Linda's dad comes out to get me for lunch: whole steamed fish, fried eel or snakefish with ginger, fried ribs, beef salad, soup, something else, rice, water, cokes, beer. After lunch I sleep on the platform with the wedding DVD blaring like a Blue Cheer "wall of sound" - I awake, sweating, but just from the heat, not the fever I've had since yesterday.
Why are we at this house? I'll just lay it out for the more dedicated readers to put together. Sang Van's first husband was killed by the Khmer Rouge early on. She kept most of her children alive through the bad years and escaped to Thailand around 1979. Meanwhile, her second husband, Khuon Voeuth, was in a Khmer Rouge forced marriage that resulted in one daughter. SV and KV met at Khao-I-Dang refugee camp, married, and came to the U.S. with her three boys and a boy she picked up on the way out of Cambodia. Leslie and I sponsored this family in 1981-82 and were very close for a good while. Another part to the story is that I fought in Vietnam. My 13 months of combat does not compare to the years of suffering, but it wasn't nothing. Fast-forward 25 years: SV built this house, where KV's former wife, daughter, and granddaughter now live. This is the house where David lived his first few weeks in Cambodia. So now, here we are ...

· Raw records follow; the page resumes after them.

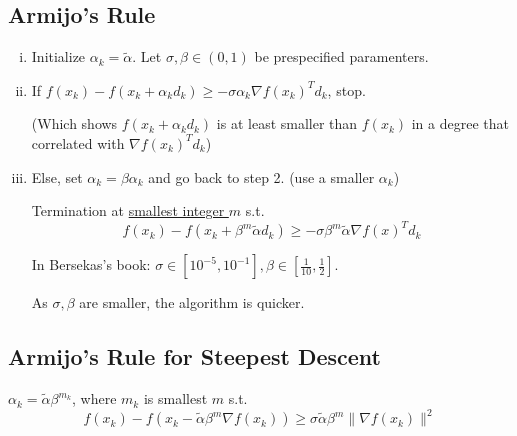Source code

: \documentclass[11pt,a4paper]{article}
\begin{document}
\subsection{Armijo's Rule}
\begin{enumerate}[(i)]
    \item Initialize $\alpha_k=\tilde{\alpha}$. Let $\sigma,\beta \in (0,1)$ be prespecified paramenters.
    \item If $f(x_k)-f(x_k+\alpha_k d_k)\geq-\sigma \alpha_k \nabla f(x_k)^T d_k$, stop.
    
    (Which shows $f(x_k+\alpha_k d_k)$ is at least smaller than $f(x_k)$ in a degree that correlated with $\nabla f(x_k)^T d_k$)
    \item Else, set $\alpha_k=\beta\alpha_k$ and go back to step 2. (use a smaller $\alpha_k$)
    
    Termination at \underline{smallest integer $m$} s.t. $$f(x_k)-f(x_k+\beta^m \tilde{\alpha} d_k)\geq-\sigma\beta^m \tilde{\alpha}\nabla f(x)^T d_k$$

    In Bersekas's book: $\sigma\in[10^{-5},10^{-1}],\beta\in[\frac{1}{10},\frac{1}{2}]$.

    As $\sigma,\beta$ are smaller, the algorithm is quicker.
\end{enumerate}

\subsection{Armijo's Rule for Steepest Descent}
$\alpha_k=\tilde{\alpha}\beta^{m_k}$, where $m_k$ is smallest $m$ s.t. $$f(x_k)-f(x_k-\tilde{\alpha}\beta^{m} \nabla f(x_k))\geq \sigma\tilde{\alpha}\beta^{m}\|\nabla f(x_k)\|^2$$
\end{document}
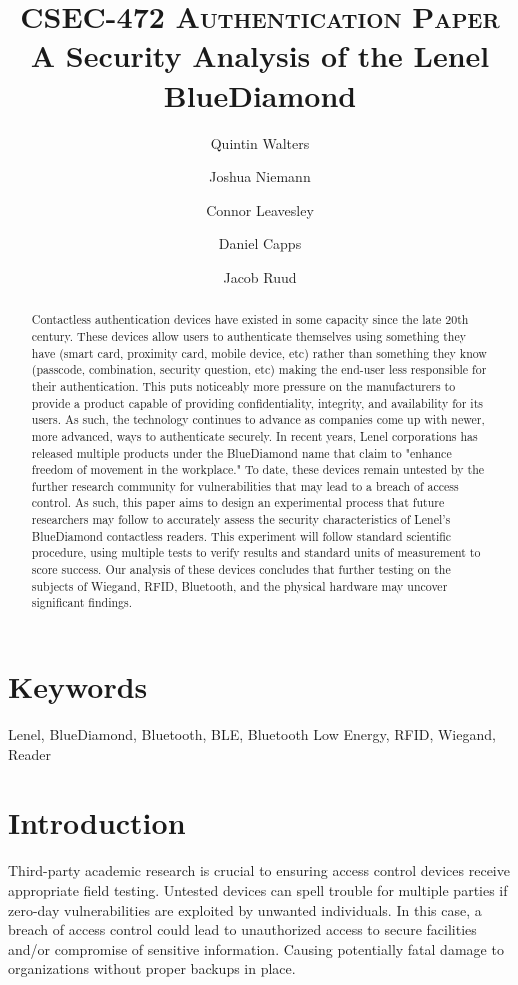 \documentclass[10pt,twocolumn,letterpaper]{article}
\title{
		\vspace{-1in}
		\usefont{OT1}{bch}{b}{n}
		\normalfont \normalsize \textsc{CSEC-472 Authentication Paper} \\ [14pt]
		\huge A Security Analysis of the Lenel BlueDiamond \\
}
\author[1]{Quintin Walters}
\author[1]{Joshua Niemann}
\author[1]{Connor Leavesley}
\author[1]{Daniel Capps}
\author[1]{Jacob Ruud}
\affil[1]{\small{Computing Security, Rochester Institute of Technology}}
\begin{document}
\maketitle
{}
\begin{abstract}
Contactless authentication devices have existed in some capacity since the late 20th century. These devices allow users to authenticate themselves using something they have (smart card, proximity card, mobile device, etc) rather than something they know (passcode, combination, security question, etc) making the end-user less responsible for their authentication. This puts noticeably more pressure on the manufacturers to provide a product capable of providing confidentiality, integrity, and availability for its users. As such, the technology continues to advance as companies come up with newer, more advanced, ways to authenticate securely. In recent years, Lenel corporations has released multiple products under the BlueDiamond name that claim to "enhance freedom of movement in the workplace." \cite{lenelbluediamondwebsite} To date, these devices remain untested by the further research community for vulnerabilities that may lead to a breach of access control. As such, this paper aims to design an experimental process that future researchers may follow to accurately assess the security characteristics of Lenel's BlueDiamond contactless readers. This experiment will follow standard scientific procedure, using multiple tests to verify results and standard units of measurement to score success. Our analysis of these devices concludes that further testing on the subjects of Wiegand, RFID, Bluetooth, and the physical hardware may uncover significant findings.
\end{abstract}

\section*{Keywords}
Lenel, BlueDiamond, Bluetooth, BLE, Bluetooth Low Energy, RFID, Wiegand, Reader

\section{Introduction}
Third-party academic research is crucial to ensuring access control devices receive appropriate field testing. Untested devices can spell trouble for multiple parties if zero-day vulnerabilities are exploited by unwanted individuals. In this case, a breach of access control could lead to unauthorized access to secure facilities and/or compromise of sensitive information. Causing potentially fatal damage to organizations without proper backups in place.
\end{document}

Monday: David took us to the hospital where he works: the Sihanouk Hospital of Hope (operated by Hope International). We walk through the crowds of people sitting on benches out front, waiting, hoping to be seen. A woman named Gerlinda takes Leslie and me on a tour through the hospital - urgent/primary care (200+ patients/day), emergency, tuberculosis (by now, hard for me to speak as the tears are just ready), pharmacy, medicine, surgery, library (books dating 1982-2001), and now back to the car and on to HIV/AIDS (lots of cachectic,
jaundiced people) and finish at the AIDS hospice.
Gerlinda is 34, from a poor family in the Philippines. She left home when she was 16 to study medicine in the USSR. I don't remember how long she said it was when the USSR ceased to exist and they told her to go home. She would not (so much for submissive Asian women) and
was able to finish medical school in Russia. She has worked in Russia, Afghanistan, and Cambodia She works for Hope. She works for
Hope. She works for Hope. I know I'm a lot more hopeful thanks to her presence in the world.

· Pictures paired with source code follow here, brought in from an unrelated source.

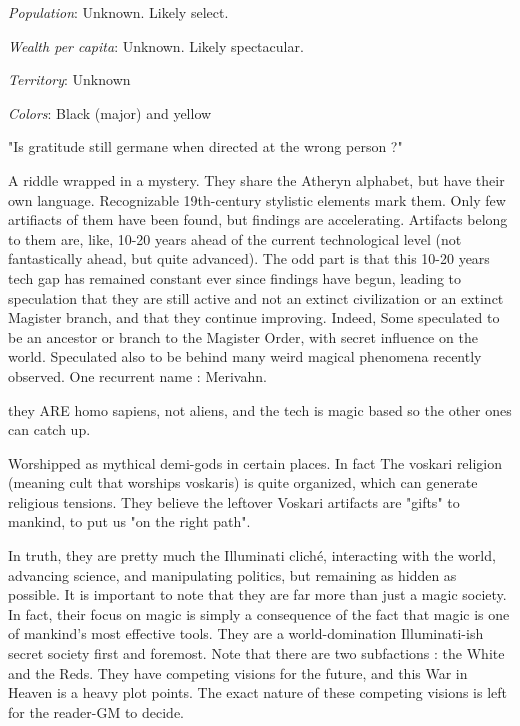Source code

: \textit{Population}: Unknown. Likely select.

\textit{Wealth per capita}: Unknown. Likely spectacular.

\textit{Territory}: Unknown
    
\textit{Colors}: Black (major) and yellow






\begin{rpg-quotebox}
	"Is gratitude still germane when directed at the wrong person ?"
\end{rpg-quotebox}

A riddle wrapped in a mystery. They share the Atheryn alphabet, but have their own language. Recognizable 19th-century stylistic elements mark them. Only few artifiacts of them have been found, but findings are accelerating. Artifacts belong to them are, like, 10-20 years ahead of the current technological level (not fantastically ahead, but quite advanced). The odd part is that this 10-20 years tech gap has remained constant ever since findings have begun, leading to speculation that they are still active and not an extinct civilization or an extinct Magister branch, and that they continue improving. Indeed, Some speculated to be an ancestor or branch to the Magister Order, with secret influence on the world. Speculated also to be behind many weird magical phenomena recently observed. One recurrent name : Merivahn.

they ARE homo sapiens, not aliens, and the tech is magic based so the other ones can catch up.
	
Worshipped as mythical demi-gods in certain places. In fact The voskari religion (meaning cult that worships voskaris) is quite organized, which can generate religious tensions. They believe the leftover Voskari artifacts are "gifts" to mankind, to put us "on the right path". 

In truth, they are pretty much the Illuminati cliché, interacting with the world, advancing science, and manipulating politics, but remaining as hidden as possible. It is important to note that they are far more than just a magic society. In fact, their focus on magic is simply a consequence of the fact that magic is one of mankind's most effective tools. They are a world-domination Illuminati-ish secret society first and foremost.
    Note that there are two subfactions : the White and the Reds. They have competing visions for the future, and this War in Heaven is a heavy plot points. The exact nature of these competing visions is left for the reader-GM to decide.


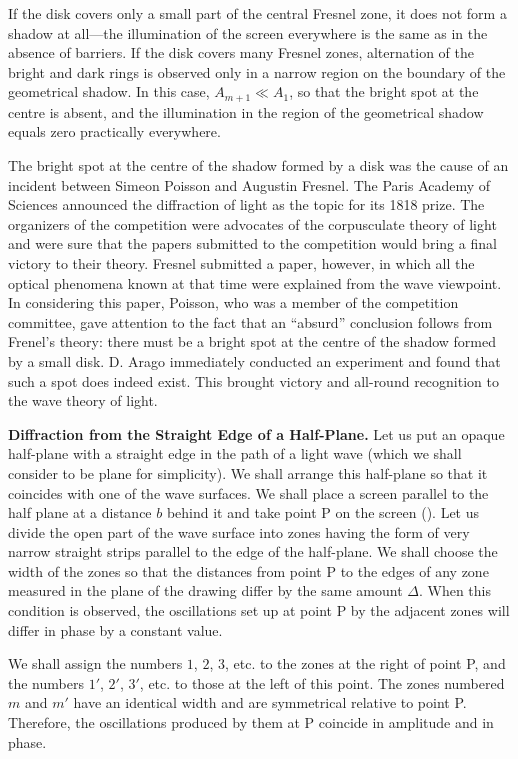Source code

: If the disk covers only a small part of
 the central Fresnel zone, it does not form a shadow at all---the illumination of the screen everywhere is the same as in the absence of barriers.
If the disk covers many Fresnel zones, alternation of the bright and dark rings is observed only in a narrow region on the boundary of the geometrical shadow.
In this case, $A_{m+1}\ll A_1$, so that the bright spot at the centre is absent, and the illumination in the region of the geometrical shadow equals zero practically everywhere.

The bright spot at the centre of the shadow formed by a disk was the cause of an incident between Simeon Poisson and Augustin Fresnel.
The Paris Academy of Sciences announced the diffraction of light as the topic for its 1818 prize.
The organizers of the competition were advocates of the corpusculate theory of light and were sure that the papers submitted to the competition would bring a final victory to their theory.
Fresnel submitted a paper, however, in which all the optical phenomena known at that time were explained from the wave viewpoint.
In considering this paper, Poisson, who was a member of the competition committee, gave attention to the fact that an ``absurd'' conclusion follows from Frenel's theory: there must be a bright spot at the centre of the shadow formed by a small disk.
D. Arago immediately conducted an experiment and
found that such a spot does indeed exist.
This brought victory and all-round recognition to the wave theory of light.

\textbf{Diffraction from the Straight Edge of a Half-Plane.}
Let us put an opaque half-plane with a straight edge in the path of a light wave (which we shall consider to be plane for simplicity).
We shall arrange this half-plane so that it coincides with one of the wave surfaces.
We shall place a screen parallel to the half plane at a distance $b$ behind it and take point P on the screen ().
Let us divide the open part of the wave surface into zones having the form of very narrow straight strips parallel to the edge of the half-plane.
We shall choose the width of the zones so that the distances from point P to the edges of any zone measured in the plane of the drawing differ by the same amount $\Delta$.
When this condition is observed, the oscillations set up at point P by the adjacent zones will differ in phase by a constant value.

We shall assign the numbers $1$, $2$, $3$, etc. to the zones at the right of point P, and the numbers $1'$, $2'$, $3'$, etc. to those at the left of this point.
The zones numbered $m$ and $m'$ have an identical width and are symmetrical relative to point P.
Therefore, the oscillations produced by them at P coincide in amplitude and in phase.

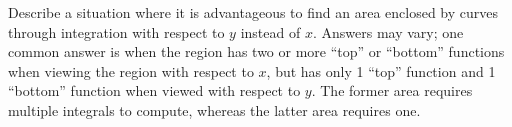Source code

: {Describe a situation where it is advantageous to find an area enclosed by curves through integration with respect to $y$ instead of $x$.}
{Answers may vary; one common answer is when the region has two or more ``top'' or ``bottom'' functions when viewing the region with respect to $x$, but has only 1 ``top'' function and 1 ``bottom'' function when viewed with respect to $y$. The former area requires multiple integrals to compute, whereas the latter area requires one.}
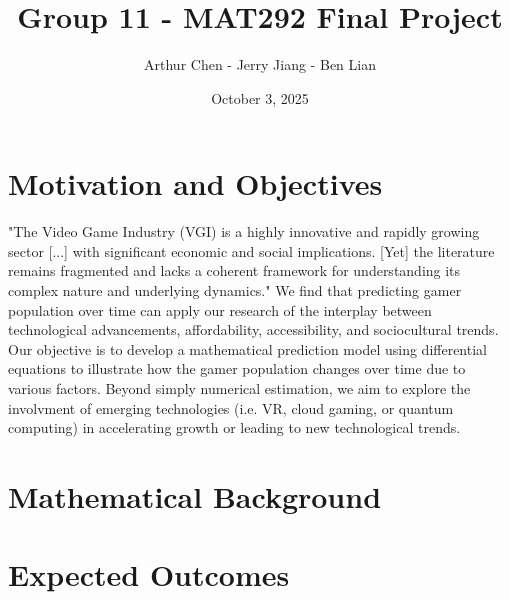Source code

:\documentclass{article}
\title{\vspace{-4cm}Group 11 - MAT292 Final Project}
\author{Arthur Chen - Jerry Jiang - Ben Lian}
\date{October 3, 2025}
\begin{document}
\maketitle

\section{Motivation and Objectives}
"The Video Game Industry (VGI) is a highly innovative and rapidly growing 
sector [...] with significant economic and social implications. [Yet] the 
literature remains fragmented and lacks a coherent framework for 
understanding its complex nature and underlying dynamics." \cite{Goh2023} 
We find that predicting gamer population over time can apply our research 
of the interplay between technological advancements, affordability, 
accessibility, and sociocultural trends.\\

\noindent Our objective is to develop a mathematical prediction model using 
differential equations to illustrate how the gamer population changes over 
time due to various factors. Beyond simply numerical estimation, we aim to 
explore the involvment of emerging technologies (i.e. VR, cloud gaming, or 
quantum computing) in accelerating growth or leading to new technological 
trends.

\section{Mathematical Background}



\section{Expected Outcomes}




\end{document}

Back about 1982 the Dalai Lama reached out to me and took my hands in his and said, "Keep doing this work." Today Leslie says something about the need for people who do the work to be reincarnated. I didn't say anything, but thought, yeah, that's what we're trying to do through
faith/works, through schools, through song, art, prayer, living.
I'll sing your song the best I can. I'll sing mine the best I can. Oh, I wish I could live a 1000 years. The smell of sweat, smoke, bodies, sweat standing on on her nose ... Keep doing this work. Sure, nothing better to do, that's for sure.